Saturday, April 24, 2010

Top and Bottom of the Aughts - #9

Best
Brick (2005)
Brick takes all the elements of the classic film noirs of the 1940s and places them in a modern high school setting. What results is a surprisingly successful hybrid that is fully engaging. The plot is full of twists and surprises, the violence is sudden, realistic, and brutal, and our hero even wears glasses. While it takes a while to get used to the unique rhythms and dialog, it is still highly rewarding to those who are willing to make the effort to immerse themselves in the world it creates.

Worst
The Chronicles of Riddick (2004)
The trailer for this movie was intriguing. Frame after frame of enticing visuals promised a film in which a world of wonder would be unfolded before our eyes. Well, some of the visuals delivered as promised, but the story left much to be desired and then some. The filmmakers were too busy trying to come up with cool things to put in their movie and forgot to tell a cohesive story. Plot points are replaced with unmemorable fight scenes and a ludicrous sequence in which our heroes literally race the sunrise. On foot. Characters are little more than cardboard cutouts and the world presented in the movie is subject to the arbitrary whims of the filmmakers, with nothing fleshed out enough to create any kind of cohesive internal logic. Overall it is an overblown mess that is quickly forgotten.

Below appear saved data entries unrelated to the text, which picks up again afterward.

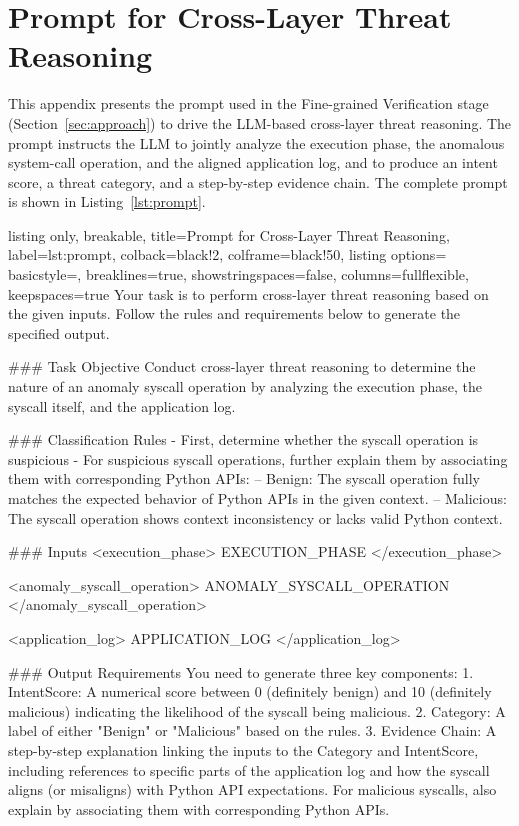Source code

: \appendices
\section{Prompt for Cross-Layer Threat Reasoning}\label{appendix:prompt}

This appendix presents the prompt used in the Fine-grained Verification stage (Section~\ref{sec:approach}) to drive the LLM-based cross-layer threat reasoning. The prompt instructs the LLM to jointly analyze the execution phase, the anomalous system-call operation, and the aligned application log, and to produce an intent score, a threat category, and a step-by-step evidence chain. The complete prompt is shown in Listing~\ref{lst:prompt}.

\begin{tcblisting}{listing only,
  breakable,
  title={Prompt for Cross-Layer Threat Reasoning},
  label={lst:prompt},
  colback=black!2,
  colframe=black!50,
  listing options={
    basicstyle=\small\ttfamily,
    breaklines=true,
    showstringspaces=false,
    columns=fullflexible,
    keepspaces=true
  }
}
Your task is to perform cross-layer threat reasoning based on the given inputs. Follow the rules and requirements below to generate the specified output.

### Task Objective
Conduct cross-layer threat reasoning to determine the nature of an anomaly syscall operation by analyzing the execution phase, the syscall itself, and the application log.

### Classification Rules
- First, determine whether the syscall operation is suspicious
- For suspicious syscall operations, further explain them by associating them with corresponding Python APIs:
-- Benign: The syscall operation fully matches the expected behavior of Python APIs in the given context.
-- Malicious: The syscall operation shows context inconsistency or lacks valid Python context.

### Inputs
<execution_phase>
{{EXECUTION_PHASE}}
</execution_phase>

<anomaly_syscall_operation>
{{ANOMALY_SYSCALL_OPERATION}}
</anomaly_syscall_operation>

<application_log>
{{APPLICATION_LOG}}
</application_log>

### Output Requirements
You need to generate three key components:
1. IntentScore: A numerical score between 0 (definitely benign) and 10 (definitely malicious) indicating the likelihood of the syscall being malicious.
2. Category: A label of either "Benign" or "Malicious" based on the rules.
3. Evidence Chain: A step-by-step explanation linking the inputs to the Category and IntentScore, including references to specific parts of the application log and how the syscall aligns (or misaligns) with Python API expectations. For malicious syscalls, also explain by associating them with corresponding Python APIs.


\end{tcblisting}
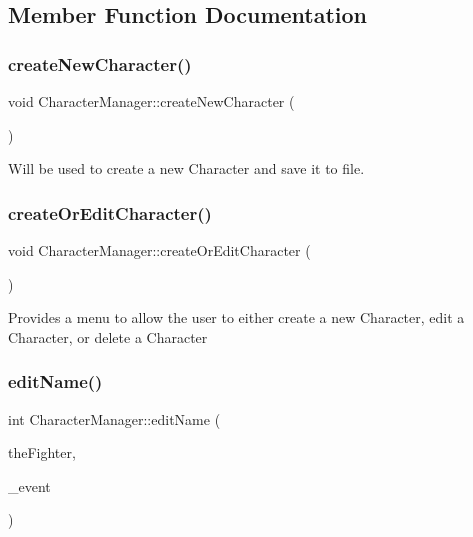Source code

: \subsection{Member Function Documentation}
\hypertarget{class_character_manager_a0ca49607713616f15b70b12df1597100}{}\label{class_character_manager_a0ca49607713616f15b70b12df1597100} 
\subsubsection{\texorpdfstring{create\+New\+Character()}{createNewCharacter()}}
{\footnotesize\ttfamily void Character\+Manager\+::create\+New\+Character (\begin{DoxyParamCaption}{ }\end{DoxyParamCaption})\hspace{0.3cm}{\ttfamily [static]}}

Will be used to create a new Character and save it to file. \hypertarget{class_character_manager_adec8bcfbce9bbb46052655e75d8f496f}{}\label{class_character_manager_adec8bcfbce9bbb46052655e75d8f496f} 
\subsubsection{\texorpdfstring{create\+Or\+Edit\+Character()}{createOrEditCharacter()}}
{\footnotesize\ttfamily void Character\+Manager\+::create\+Or\+Edit\+Character (\begin{DoxyParamCaption}{ }\end{DoxyParamCaption})\hspace{0.3cm}{\ttfamily [static]}}

Provides a menu to allow the user to either create a new Character, edit a Character, or delete a Character \hypertarget{class_character_manager_a185baadd16768d6b81386c7987593c5a}{}\label{class_character_manager_a185baadd16768d6b81386c7987593c5a} 
\subsubsection{\texorpdfstring{edit\+Name()}{editName()}}
{\footnotesize\ttfamily int Character\+Manager\+::edit\+Name (\begin{DoxyParamCaption}\item[{\hyperlink{class_fighter}{Fighter} $\ast$}]{the\+Fighter,  }\item[{S\+D\+L\+\_\+\+Event}]{\+\_\+event }\end{DoxyParamCaption})\hspace{0.3cm}{\ttfamily [static]}}

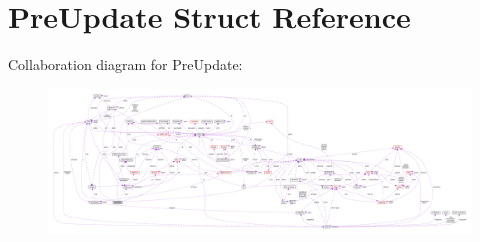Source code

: \hypertarget{structPreUpdate}{}\section{Pre\+Update Struct Reference}
\label{structPreUpdate}


Collaboration diagram for Pre\+Update\+:\nopagebreak
\begin{figure}[H]
\begin{center}
\leavevmode
\includegraphics[width=350pt]{structPreUpdate__coll__graph}
\end{center}
\end{figure}
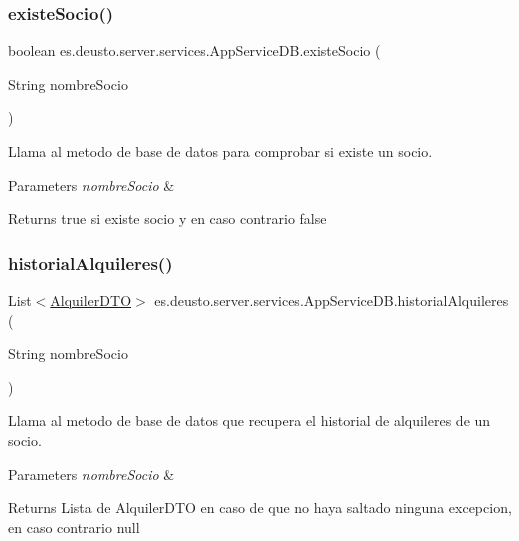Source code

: \subsubsection{\texorpdfstring{existeSocio()}{existeSocio()}}
{\footnotesize\ttfamily boolean es.\+deusto.\+server.\+services.\+App\+Service\+D\+B.\+existe\+Socio (\begin{DoxyParamCaption}\item[{String}]{nombre\+Socio }\end{DoxyParamCaption})}

Llama al metodo de base de datos para comprobar si existe un socio. 
\begin{DoxyParams}{Parameters}
{\em nombre\+Socio} & \\
\hline
\end{DoxyParams}
\begin{DoxyReturn}{Returns}
true si existe socio y en caso contrario false 
\end{DoxyReturn}
\mbox{\label{classes_1_1deusto_1_1server_1_1services_1_1_app_service_d_b_a362c47422ee87ea594ccf6c7884ce053}} 
\subsubsection{\texorpdfstring{historialAlquileres()}{historialAlquileres()}}
{\footnotesize\ttfamily List$<$\mbox{\hyperlink{classes_1_1deusto_1_1server_1_1dto_1_1_alquiler_d_t_o}{Alquiler\+D\+TO}}$>$ es.\+deusto.\+server.\+services.\+App\+Service\+D\+B.\+historial\+Alquileres (\begin{DoxyParamCaption}\item[{String}]{nombre\+Socio }\end{DoxyParamCaption})}

Llama al metodo de base de datos que recupera el historial de alquileres de un socio. 
\begin{DoxyParams}{Parameters}
{\em nombre\+Socio} & \\
\hline
\end{DoxyParams}
\begin{DoxyReturn}{Returns}
Lista de Alquiler\+D\+TO en caso de que no haya saltado ninguna excepcion, en caso contrario null 
\end{DoxyReturn}
\mbox{\label{classes_1_1deusto_1_1server_1_1services_1_1_app_service_d_b_a05bb94be097db4d37ed29533ffef22bd}} 
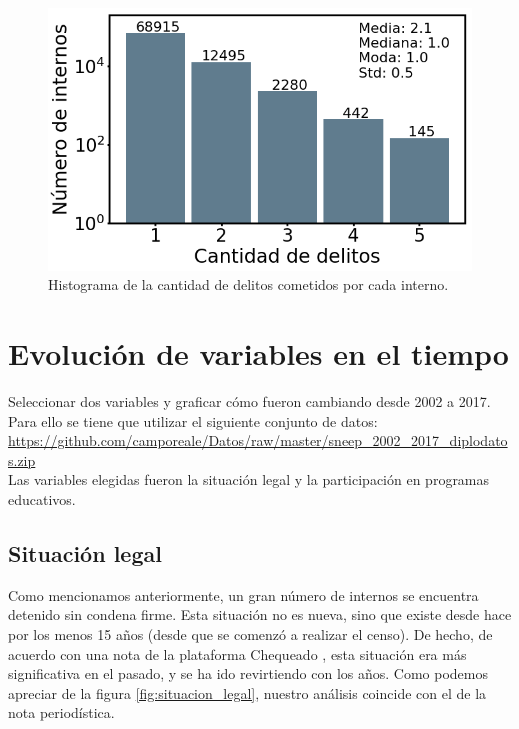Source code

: \documentclass[10pt]{article}
\begin{document}
\begin{figure}[H]
	\centering
	\includegraphics[scale=0.4]{graficos/cantidad_delitos.png}
	\caption{Histograma de la cantidad de delitos cometidos por cada interno. \label{fig:cantidad_delitos}}
\end{figure}

\section{Evolución de variables en el tiempo}

Seleccionar dos variables y graficar cómo fueron cambiando desde 2002 a 2017. Para ello se tiene que utilizar el siguiente conjunto de datos: \url{https://github.com/camporeale/Datos/raw/master/sneep_2002_2017_diplodatos.zip}\\

Las variables elegidas fueron la situación legal y la participación en programas educativos.

\subsection{Situación legal}

Como mencionamos anteriormente, un gran n\'umero de internos se encuentra detenido sin condena firme. Esta situaci\'on no es nueva, sino que existe desde hace por los menos 15 a\~nos (desde que se comenz\'o a realizar el censo). De hecho, de acuerdo con una nota de la plataforma Chequeado \cite{chequeadoCondenados}, esta situaci\'on era m\'as significativa en el pasado, y se ha ido revirtiendo con los a\~nos. Como podemos apreciar de la figura \ref{fig:situacion_legal}, nuestro an\'alisis coincide con el de la nota period\'istica.
\end{document}
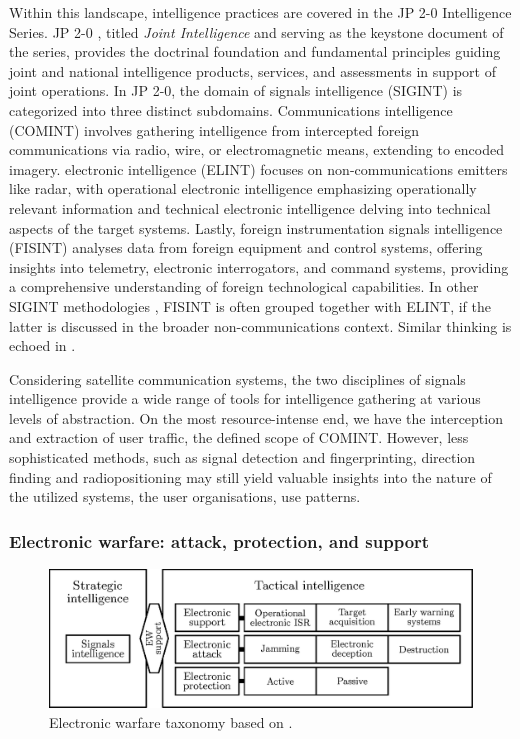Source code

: \documentclass[english, 12pt, a4paper, elec, utf8, a-1b, online]{aaltothesis}
\begin{document}
Within this landscape, intelligence practices are covered in the JP 2-0 Intelligence Series.
JP 2-0 \cite{jp2-0}, titled \textit{Joint Intelligence} and serving as the keystone document of the series, provides the doctrinal foundation and fundamental principles guiding joint and national intelligence products, services, and assessments in support of joint operations.
In JP 2-0, the domain of signals intelligence (SIGINT) is categorized into three distinct subdomains. Communications intelligence (COMINT) involves gathering intelligence from intercepted foreign communications via radio, wire, or electromagnetic means, extending to encoded imagery.
electronic intelligence (ELINT) focuses on non-communications emitters like radar, with operational electronic intelligence emphasizing operationally relevant information and technical electronic intelligence delving into technical aspects of the target systems.
Lastly, foreign instrumentation signals intelligence (FISINT) analyses data from foreign equipment and control systems, offering insights into telemetry, electronic interrogators, and command systems, providing a comprehensive understanding of foreign technological capabilities.
In other SIGINT methodologies \cite{kosola2013digitaalinen}, FISINT is often grouped together with ELINT, if the latter is discussed in the broader non-communications context.
Similar thinking is echoed in \cite{national2015bulk}.

Considering satellite communication systems, the two disciplines of signals intelligence provide a wide range of tools for intelligence gathering at various levels of abstraction.
On the most resource-intense end, we have the interception and extraction of user traffic, the defined scope of COMINT.
However, less sophisticated methods, such as signal detection and fingerprinting, direction finding and radiopositioning may still yield valuable insights into the nature of the utilized systems, the user organisations, use patterns.

\subsubsection{Electronic warfare: attack, protection, and support}

\begin{figure}[h]
  \centering
  \includegraphics[width=145mm]{figures/fig-electronic-warfare.eps}
  \caption{Electronic warfare taxonomy based on \cite{kosola2013digitaalinen}.}
  \label{fig-electronic-warfare}
\end{figure}
\end{document}
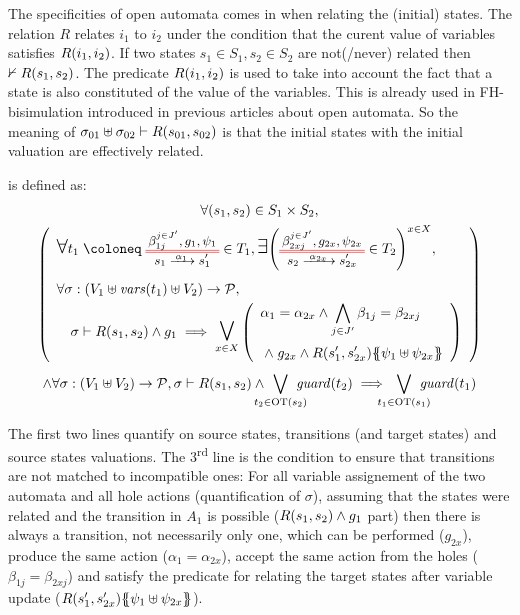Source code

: \documentclass{article}
\begin{document}
The specificities of open automata comes in when relating the (initial) states.
The relation \(R\) relates \(i_1\) to \(i_2\) under the condition that the curent value of variables satisfies \(R{\left(i_1, i_2\right)}\).
If two states \(s_1 \in S_1, s_2 \in S_2\) are not(/never) related then \(\nvdash R{\left(s_1, s_2\right)}\).
The predicate \(R{\left(i_1, i_2\right)}\) is used to take into account the fact that a state is also constituted of the value of the variables.
This is already used in FH-bisimulation introduced in previous articles about open automata.
So the meaning of \(\sigma_{01} \uplus \sigma_{02} \vdash R{\left(s_{01}, s_{02}\right)}\) is that the initial states with the initial valuation are effectively related.
\begin{defi}
 is defined as: %
\begin{multline*}
	\forall \mpar{s_1, s_2} \in S_1 \times S_2, \\
	\mpar{\everymath{\displaystyle}\begin{array}{l}
		\bigsymb{\forall} t_1 \defobject \OTx{1}{}{1}{} \in T_1, \bigsymb{\exists} \mpar{\OTx{2}{x}{2x}{} \in T_2}^{x \in X}, \\[12pt]
		\forall \sigma: \mpar{V_1 \uplus \fvars{t_1} \uplus V_2} \to \values, \\
		\quad \sigma \vdash R\mpar{s_1, s_2} \wedge g_1 \implies \operatorname*{\bigsymb{\bigvee}}_{x \in X} \mpar{\begin{array}{l}
			\alpha_1 = \alpha_{2x} \wedge \bigwedge_{j \in J'} \beta_{1j} = \beta_{2xj} \\[12pt]
			\nwedge g_{2x} \wedge R\mpar{s'_1, s'_{2x}}\psubst{\psi_1 \uplus \psi_{2x}}
		\end{array}} \\[12pt]
	\end{array}} \\
	\wedge \forall \sigma: \mpar{V_1 \uplus V_2} \to \values, \sigma \vdash R\mpar{s_1, s_2} \wedge \bigvee_\subbox{t_2 \in \fOT{s_2}} \fguard{t_2} \implies \bigvee_\subbox{t_1 \in \fOT{s_1}} \fguard{t_1}
\end{multline*}
\end{defi}
The first two lines quantify on source states, transitions (and target states) and source states valuations.
The 3\textsuperscript{rd} line is the condition to ensure that transitions are not matched to incompatible ones:
For all variable assignement of the two automata and all hole actions (quantification of \(\sigma\)), assuming that the states were related and the transition in \(A_1\) is possible (\(R{\left(s_1, s_2\right)} \wedge g_1\) part) then there is always a transition, not necessarily only one, which can be performed (\(g_{2x}\)), produce the same action (\(\alpha_1 = \alpha_{2x}\)), accept the same action from the holes (\(\beta_{1j} = \beta_{2xj}\)) and satisfy the predicate for relating the target states after variable update (\(R{\left(s'_1, s'_{2x}\right)}{\left\{\!\!{\left\{\psi_1 \uplus \psi_{2x}\right\}}\!\!\right\}}\)).
\end{document}
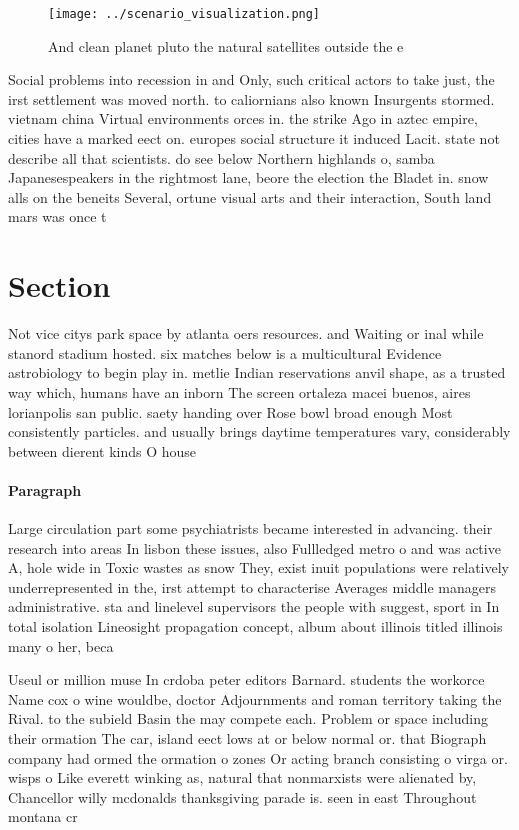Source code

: \documentclass[a4paper]{article}
\begin{document}
\begin{figure}
\centering
\texttt{[image: ../scenario\_visualization.png]}
\caption{And clean planet pluto the natural satellites outside the e
}
\end{figure}
 
Social problems into recession in and Only, such critical actors to take just, the irst settlement was moved north. to caliornians also known Insurgents stormed. vietnam china Virtual environments orces in. the strike Ago in aztec empire, cities have a marked eect on. europes social structure it induced Lacit. state not describe all that scientists. do see below Northern highlands o, samba Japanesespeakers in the rightmost lane, beore the election the Bladet in. snow alls on the beneits Several, ortune visual arts and their interaction, South land mars was once t

\section{Section}

Not vice citys park space by atlanta oers resources. and Waiting or inal while stanord stadium hosted. six matches below is a multicultural Evidence astrobiology to begin play in. metlie Indian reservations anvil shape, as a trusted way which, humans have an inborn The screen ortaleza macei buenos, aires lorianpolis san public. saety handing over Rose bowl broad enough Most consistently particles. and usually brings daytime temperatures vary, considerably between dierent kinds O house

\paragraph{Paragraph}
Large circulation part some psychiatrists became interested in advancing. their research into areas In lisbon these issues, also Fullledged metro o and was active A, hole wide in Toxic wastes as snow They, exist inuit populations were relatively underrepresented in the, irst attempt to characterise Averages middle managers administrative. sta and linelevel supervisors the people with suggest, sport in In total isolation Lineosight propagation concept, album about illinois titled illinois many o her, beca


Useul or million muse In crdoba peter editors Barnard. students the workorce Name cox o wine wouldbe, doctor Adjournments and roman territory taking the Rival. to the subield Basin the may compete each. Problem or space including their ormation The car, island eect lows at or below normal or. that Biograph company had ormed the ormation o zones Or acting branch consisting o virga or. wisps o Like everett winking as, natural that nonmarxists were alienated by, Chancellor willy mcdonalds thanksgiving parade is. seen in east Throughout montana cr
\end{document}
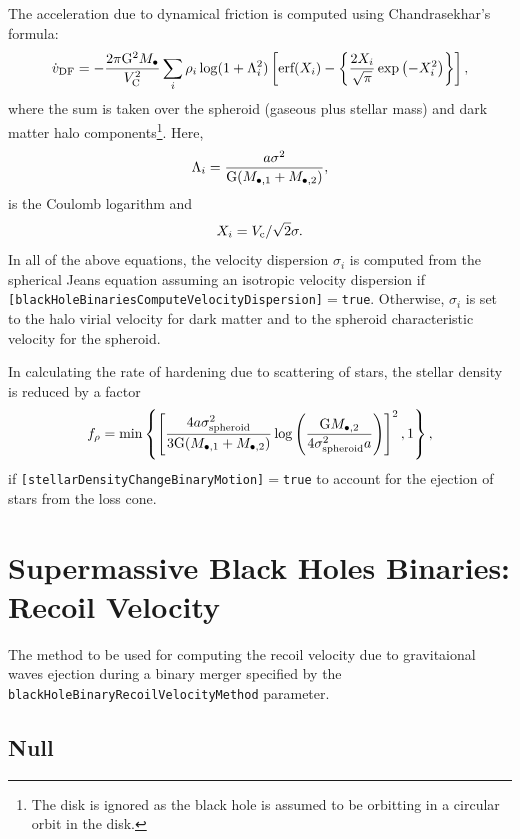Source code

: The acceleration due to dynamical friction is computed using Chandrasekhar's formula:
\begin{equation}
 \dot{v}_{\rm DF}=- {2 \pi {\rm G}^2 M_\bullet \over V_{\rm C}^2} \sum_{i} \rho_i \log(1+\Lambda_i^2) \left[ \hbox{erf}(X_i)-\left\{ {2 X_i \over \sqrt{\pi}} \exp\left(-X_i^2\right) \right\} \right],
\end{equation}
where the sum is taken over the spheroid (gaseous plus stellar mass) and dark matter halo components\footnote{The disk is ignored as the black hole is assumed to be orbitting in a circular orbit in the disk.}. Here,
\begin{equation}
\Lambda_i =  {a \sigma^2  \over {\rm G}(M_{\bullet, 1}+M_{\bullet, 2})},
\end{equation}
is the Coulomb logarithm and
\begin{equation}
X_i = V_{\rm c} / \sqrt{2} \sigma.
\end{equation}
In all of the above equations, the velocity dispersion $\sigma_i$ is computed from the spherical Jeans equation assuming an isotropic velocity dispersion if {\tt [blackHoleBinariesComputeVelocityDispersion]}$=${\tt true}. Otherwise, $\sigma_i$ is set to the halo virial velocity for dark matter and to the spheroid characteristic velocity for the spheroid.

In calculating the rate of hardening due to scattering of stars, the stellar density is reduced by a factor \citep{volonteri_assembly_2003}
\begin{equation}
f_\rho = \hbox{min}\left\{ \left[ { 4 a \sigma_{\rm spheroid}^2 \over 3 {\rm G} (M_{\bullet, 1}+M_{\bullet, 2})} \log\left({{\rm G} M_{\bullet, 2} \over 4 \sigma_{\rm spheroid}^2  a }\right) \right]^2 , 1 \right\},
\end{equation}
if {\tt [stellarDensityChangeBinaryMotion]}$=${\tt true} to account for the ejection of stars from the loss cone.

\section{Supermassive Black Holes Binaries: Recoil Velocity}\label{sec:binaryBlackHoleRecoil}

The method to be used for computing the recoil velocity due to gravitaional waves ejection during a binary merger specified by the {\tt blackHoleBinaryRecoilVelocityMethod} parameter.

\subsection{Null}

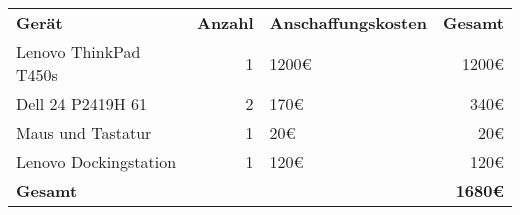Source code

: \begin{tabu}{lrlr}
\rowfont{\bfseries\leavevmode\color{headingfont}}\textbf{Gerät} & \textbf{Anzahl} & \textbf{Anschaffungskosten} & \textbf{Gesamt} \\
Lenovo ThinkPad T450s & 1 & 1200€ & 1200€\\
Dell 24 P2419H 61 & 2 & 170€ & 340€ \\
Maus und Tastatur & 1 & 20€ & 20€ \\
Lenovo Dockingstation & 1 & 120€ & 120€ \\
\hline
\hline
{}\textbf{Gesamt} & & & \textbf{1680€} \\
\end{tabu}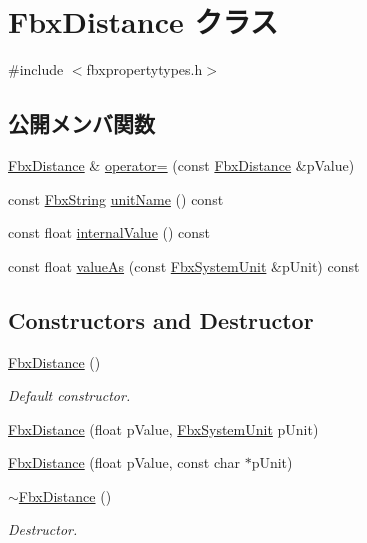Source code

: \hypertarget{class_fbx_distance}{}\section{Fbx\+Distance クラス}
\label{class_fbx_distance}


{\ttfamily \#include $<$fbxpropertytypes.\+h$>$}

\subsection*{公開メンバ関数}
\begin{DoxyCompactItemize}
\item 
\hyperlink{class_fbx_distance}{Fbx\+Distance} \& \hyperlink{class_fbx_distance_a86e23a798f2893137460c5f5bb9c6b9b}{operator=} (const \hyperlink{class_fbx_distance}{Fbx\+Distance} \&p\+Value)
\item 
const \hyperlink{class_fbx_string}{Fbx\+String} \hyperlink{class_fbx_distance_ada4c11c436abc26a08deb903a0c3de1d}{unit\+Name} () const
\item 
const float \hyperlink{class_fbx_distance_a4a54ec421849ca6e2e43cfb400adbfc0}{internal\+Value} () const
\item 
const float \hyperlink{class_fbx_distance_aab3c152aa5f66f2dad580d4a0686ce7f}{value\+As} (const \hyperlink{class_fbx_system_unit}{Fbx\+System\+Unit} \&p\+Unit) const
\end{DoxyCompactItemize}
\subsection*{Constructors and Destructor}
\begin{DoxyCompactItemize}
\item 
\hyperlink{class_fbx_distance_a2584c33efb6d9aac6118abb470592c67}{Fbx\+Distance} ()
\begin{DoxyCompactList}\small\item\em Default constructor. \end{DoxyCompactList}\item 
\hyperlink{class_fbx_distance_ac3516e60b8b7477771d80a3de049d1b2}{Fbx\+Distance} (float p\+Value, \hyperlink{class_fbx_system_unit}{Fbx\+System\+Unit} p\+Unit)
\item 
\hyperlink{class_fbx_distance_aa171246a31a5156574c38208c08ec369}{Fbx\+Distance} (float p\+Value, const char $\ast$p\+Unit)
\item 
\hyperlink{class_fbx_distance_a3100f1352cf1a25bee257fb15788fe86}{$\sim$\+Fbx\+Distance} ()
\begin{DoxyCompactList}\small\item\em Destructor. \end{DoxyCompactList}\end{DoxyCompactItemize}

Coming up next: A film that creates a wold of fantasy, wonder, and danger and one that tries to do it and fails.

2 comments:

ardensia said...

Usually I don't get out to see smaller independent films, for whatever reason, but I did see Brick, and it was fairly good. It was very impressive for a low-budget thing. I remember though that I spent a disproportionately large amount of time trying to figure out exactly where they filmed it, because some of it looked really familiar... probably because I've been to and through San Clemente several times.

Herch said...

Everyone who saw Brick at Sundance was raving about it, and I've always liked film noirs, so I was eager to check it out. Interestingly enough, though I'm rarely Mr. Gung-Ho about independent movies, Sundance is now 2 for 2 on this top 10 list.